Saved data entries:
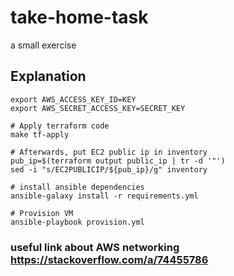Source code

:# take-home-task
a small exercise

## Explanation
```shell
export AWS_ACCESS_KEY_ID=KEY
export AWS_SECRET_ACCESS_KEY=SECRET_KEY

# Apply terraform code
make tf-apply

# Afterwards, put EC2 public ip in inventory
pub_ip=$(terraform output public_ip | tr -d '"')
sed -i "s/EC2PUBLICIP/${pub_ip}/g" inventory

# install ansible dependencies
ansible-galaxy install -r requirements.yml
 
# Provision VM
ansible-playbook provision.yml
```
### useful link about AWS networking https://stackoverflow.com/a/74455786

● WHAT THE TASK REQUIRES
Look through the lines above and collect those with the word "terraform".

● RESULT
# Apply terraform code
pub_ip=$(terraform output public_ip | tr -d '"')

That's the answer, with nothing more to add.